En penchant la tête en arrière, j’aperçus d’énormes nuages noirs commencer à couvrir cette atmosphère, qui s’assombrissait à vue d’œil. Je me levai, époussetai sommairement mes vêtements avant de quitter la plage, lentement, pour retarder le plus possible le moment où mes pieds rencontreraient l’asphalte, instant qui arriva d’ailleurs beaucoup trop vite à mon goût. Une fois sur le trottoir, j’entrepris de remettre mes chaussures.

Du coin de l’œil, je vis une ombre avancer rapidement vers moi. Trop rapidement. Je n’eus pas le temps de relever la tête pour voir de quoi il s’agissait, qu’un choc violent me projeta au sol. Je me retrouvai couchée sur le bitume, le souffle coupé et la poitrine opprimée. Une douleur me transperça les côtes. J’ouvris les paupières, que j’avais fermés par reflexe, et découvris une masse de cheveux blonds. Le choc passé, je pus de nouveau respirer, mais difficilement. La chevelure remua, son propriétaire se releva et l’oppression sur ma poitrine se relâcha. J’entrepris de me relever tant bien que mal, une main se tendit au-dessus de ma tête, mais je l’ignorai volontairement. Il espérait quoi ? Se faire pardonner de m’avoir violement plaquée au sol ? Manquait plus que ça ! Je me remis debout, bien énervée.

            ― Vous ne pouvez pas regarder où vous allez ?

Mon regard croisa deux yeux d’un bleu incroyable. Mon cœur manqua un battement et je sentis, malgré moi, ma colère diminuer d’intensité. J’eus l’impression de me noyer dans ces yeux couleur nuit qui semblaient me transpercer de part en part.

            ― Je suis désolé, je ne t’avais pas vu. S’excusa-t-il.

            ― Je suis petite mais quand même !

Je vis un sourire amusé naître sur ses lèvres. Je détournai les yeux et commençai à m’éloigner quand je me rendis compte que je ne tenais plus sur mes jambes. Je m’écroulai lourdement sur le banc face à moi.

            ― Hé ? Ça va ?

Il s’était rapproché de moi. Je ne l’avais même pas vu.

            ― Ouais.

            ― T’es sûre ?

            ― Ouais ! Fis-je exaspérée.

Mes jambes semblaient avoir reprit un peu de leur solidité, je me relevai et le plantant là, je partis en direction de chez moi.

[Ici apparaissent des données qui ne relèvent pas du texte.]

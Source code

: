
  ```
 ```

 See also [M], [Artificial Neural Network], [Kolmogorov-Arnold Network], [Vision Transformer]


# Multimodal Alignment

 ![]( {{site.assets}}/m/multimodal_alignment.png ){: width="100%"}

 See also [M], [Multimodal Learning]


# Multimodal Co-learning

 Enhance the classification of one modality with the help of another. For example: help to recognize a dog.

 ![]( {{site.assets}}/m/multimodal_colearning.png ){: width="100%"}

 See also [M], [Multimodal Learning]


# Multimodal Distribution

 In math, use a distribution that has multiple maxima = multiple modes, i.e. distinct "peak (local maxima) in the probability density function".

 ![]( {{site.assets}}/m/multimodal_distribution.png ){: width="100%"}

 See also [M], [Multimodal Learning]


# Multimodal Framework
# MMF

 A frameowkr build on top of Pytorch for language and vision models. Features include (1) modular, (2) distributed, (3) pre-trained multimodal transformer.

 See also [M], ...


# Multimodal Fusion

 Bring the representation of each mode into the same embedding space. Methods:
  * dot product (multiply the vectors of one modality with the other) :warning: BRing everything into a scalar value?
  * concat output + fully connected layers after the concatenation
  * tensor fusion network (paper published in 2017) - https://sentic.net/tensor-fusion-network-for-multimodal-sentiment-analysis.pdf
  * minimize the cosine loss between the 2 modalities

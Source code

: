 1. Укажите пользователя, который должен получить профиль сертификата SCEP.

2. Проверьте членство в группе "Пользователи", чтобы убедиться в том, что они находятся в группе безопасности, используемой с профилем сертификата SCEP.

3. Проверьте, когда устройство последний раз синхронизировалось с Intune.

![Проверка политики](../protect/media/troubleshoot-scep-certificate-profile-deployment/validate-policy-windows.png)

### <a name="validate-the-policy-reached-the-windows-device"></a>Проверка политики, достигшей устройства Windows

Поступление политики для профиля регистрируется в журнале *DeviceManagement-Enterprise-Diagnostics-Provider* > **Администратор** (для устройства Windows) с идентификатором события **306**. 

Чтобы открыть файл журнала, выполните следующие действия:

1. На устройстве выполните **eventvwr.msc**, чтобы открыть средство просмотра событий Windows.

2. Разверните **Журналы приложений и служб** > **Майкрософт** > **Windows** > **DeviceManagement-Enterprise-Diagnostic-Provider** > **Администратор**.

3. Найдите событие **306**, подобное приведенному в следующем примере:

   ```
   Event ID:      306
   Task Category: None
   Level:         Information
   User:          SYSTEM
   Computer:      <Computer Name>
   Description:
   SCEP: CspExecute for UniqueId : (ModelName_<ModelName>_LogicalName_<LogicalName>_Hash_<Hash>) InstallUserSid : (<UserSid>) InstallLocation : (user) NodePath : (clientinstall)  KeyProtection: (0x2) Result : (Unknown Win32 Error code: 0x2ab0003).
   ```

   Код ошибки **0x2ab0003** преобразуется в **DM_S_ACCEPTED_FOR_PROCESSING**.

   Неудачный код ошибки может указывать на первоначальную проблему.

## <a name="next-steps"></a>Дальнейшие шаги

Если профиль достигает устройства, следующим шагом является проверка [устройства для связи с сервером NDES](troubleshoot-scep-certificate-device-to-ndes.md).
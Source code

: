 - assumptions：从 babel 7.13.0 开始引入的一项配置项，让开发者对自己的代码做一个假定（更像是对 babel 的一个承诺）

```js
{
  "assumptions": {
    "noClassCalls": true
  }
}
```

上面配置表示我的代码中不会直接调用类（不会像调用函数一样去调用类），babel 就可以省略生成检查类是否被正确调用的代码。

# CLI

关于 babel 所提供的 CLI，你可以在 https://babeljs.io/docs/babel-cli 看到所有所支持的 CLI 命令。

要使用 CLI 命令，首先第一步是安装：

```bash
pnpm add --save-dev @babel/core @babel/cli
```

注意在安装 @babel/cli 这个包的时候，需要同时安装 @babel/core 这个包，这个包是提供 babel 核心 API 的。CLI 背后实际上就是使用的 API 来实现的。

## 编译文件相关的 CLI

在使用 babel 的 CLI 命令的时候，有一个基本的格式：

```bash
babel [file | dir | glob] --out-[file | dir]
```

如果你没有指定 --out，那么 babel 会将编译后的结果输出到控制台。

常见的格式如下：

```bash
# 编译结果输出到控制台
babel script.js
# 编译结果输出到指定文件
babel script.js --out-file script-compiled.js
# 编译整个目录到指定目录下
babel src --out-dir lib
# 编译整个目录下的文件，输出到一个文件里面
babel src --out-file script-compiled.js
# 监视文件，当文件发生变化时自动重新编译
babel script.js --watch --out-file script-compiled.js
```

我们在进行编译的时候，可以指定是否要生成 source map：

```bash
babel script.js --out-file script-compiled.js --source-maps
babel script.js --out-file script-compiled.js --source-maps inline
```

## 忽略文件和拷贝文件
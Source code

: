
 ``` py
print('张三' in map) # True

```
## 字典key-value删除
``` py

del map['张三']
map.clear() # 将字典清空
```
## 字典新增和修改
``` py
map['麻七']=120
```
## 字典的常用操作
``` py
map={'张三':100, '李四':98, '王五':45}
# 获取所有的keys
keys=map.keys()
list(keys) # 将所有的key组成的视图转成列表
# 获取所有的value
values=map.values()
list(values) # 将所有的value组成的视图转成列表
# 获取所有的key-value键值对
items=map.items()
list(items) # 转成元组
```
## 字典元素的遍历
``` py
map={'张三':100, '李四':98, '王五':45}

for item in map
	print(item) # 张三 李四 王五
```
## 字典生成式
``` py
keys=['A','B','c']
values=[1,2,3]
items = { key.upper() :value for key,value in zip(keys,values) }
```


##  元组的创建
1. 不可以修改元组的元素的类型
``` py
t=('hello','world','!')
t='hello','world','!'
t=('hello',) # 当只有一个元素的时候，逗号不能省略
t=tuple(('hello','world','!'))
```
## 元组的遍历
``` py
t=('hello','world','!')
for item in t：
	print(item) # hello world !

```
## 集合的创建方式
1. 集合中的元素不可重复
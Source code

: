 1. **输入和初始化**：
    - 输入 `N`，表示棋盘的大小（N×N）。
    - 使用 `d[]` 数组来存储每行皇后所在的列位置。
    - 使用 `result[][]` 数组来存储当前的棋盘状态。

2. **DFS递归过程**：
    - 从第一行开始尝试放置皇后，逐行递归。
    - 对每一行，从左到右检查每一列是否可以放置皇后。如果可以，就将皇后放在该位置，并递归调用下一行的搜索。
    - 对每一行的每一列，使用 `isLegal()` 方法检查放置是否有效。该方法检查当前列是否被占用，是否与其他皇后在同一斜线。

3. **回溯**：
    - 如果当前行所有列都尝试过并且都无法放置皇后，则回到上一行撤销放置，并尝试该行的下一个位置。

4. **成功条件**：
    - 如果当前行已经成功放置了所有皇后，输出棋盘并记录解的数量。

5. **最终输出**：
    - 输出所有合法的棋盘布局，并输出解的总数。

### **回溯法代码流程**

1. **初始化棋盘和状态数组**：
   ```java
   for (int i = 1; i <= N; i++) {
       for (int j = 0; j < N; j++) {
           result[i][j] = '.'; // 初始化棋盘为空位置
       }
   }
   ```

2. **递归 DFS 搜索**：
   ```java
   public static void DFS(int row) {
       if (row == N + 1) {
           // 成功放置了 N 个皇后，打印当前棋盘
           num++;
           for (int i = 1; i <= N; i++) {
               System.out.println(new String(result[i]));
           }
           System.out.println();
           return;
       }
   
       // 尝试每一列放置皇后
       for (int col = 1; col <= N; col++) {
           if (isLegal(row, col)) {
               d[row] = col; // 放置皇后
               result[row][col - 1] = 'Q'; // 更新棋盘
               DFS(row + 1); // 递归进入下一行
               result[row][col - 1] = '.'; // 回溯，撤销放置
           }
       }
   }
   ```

            ― Je peux t’offrir quelque chose à boire ?

            ― Non merci.

            ― Viens boire un verre avec moi. Insista-t-il.

            ― Ecoute, lâche-moi ok ? Dis-je en me retournant.

            ― Pour me faire pardonner. Répondit-il en penchant la tête, une moue craquante s’affichant sur ses traits.

            ― Tu veux pas me lâcher ?

            ― Pas tant que tu n’auras pas accepté mon invitation. Dit-il avec un sourire espiègle.

Mais quel pot de colle ! J’allais être obligée d’accepter. Me faire harceler n’était pas dans mes projets !

Je regardai ma montre : il me restait encore au moins une heure avant qu’Illian ne s’inquiète et appelle la police pour signaler ma disparition.

            ― Ok. Soupirais-je, vaincue.

            ― C’est vrai ?

Je le regardai, incrédule. Ce mec était si peu sûr de lui pour me demander de répéter ?

            ― Je peux te sacrifier une demi-heure de mon temps, si tu me promets qu’ensuite, je serais débarrassée de toi.

― Aucun problème !

Un sourire vînt creuser une légère fossette dans son menton. Il fallait avouer qu’il était adorable avec son air de gamin perdu.

Il m’entraîna dans un bar où se produisait un groupe encore inconnu mais plutôt bon.

            ― Au fait, moi c’est Keenan.

J’observai vaguement le décor. Pourquoi ne pas tester sa patience ?

Un long silence s’établit entre nous, couvert par la musique du groupe, avant qu’il ne se décide à reprendre la parole. Il était plus patient qu’il n’en avait l’air.

            ― Et, je ne connais même pas ton nom…

            ― Jeally.

Il me regarda un instant en silence. Comme s’il bloquait sur mon nom…

            ― Cherche pas, moi non plus je ne sais pas où mes parents ont été le chercher. Remarque, y en avait un qui vivait dans ses bouquins et l’autre dans les étoiles, alors ils devaient avoir de l’imagination à revendre. Lançais-je. Et puis, le tien n’est pas courant non plus. Ajoutais-je.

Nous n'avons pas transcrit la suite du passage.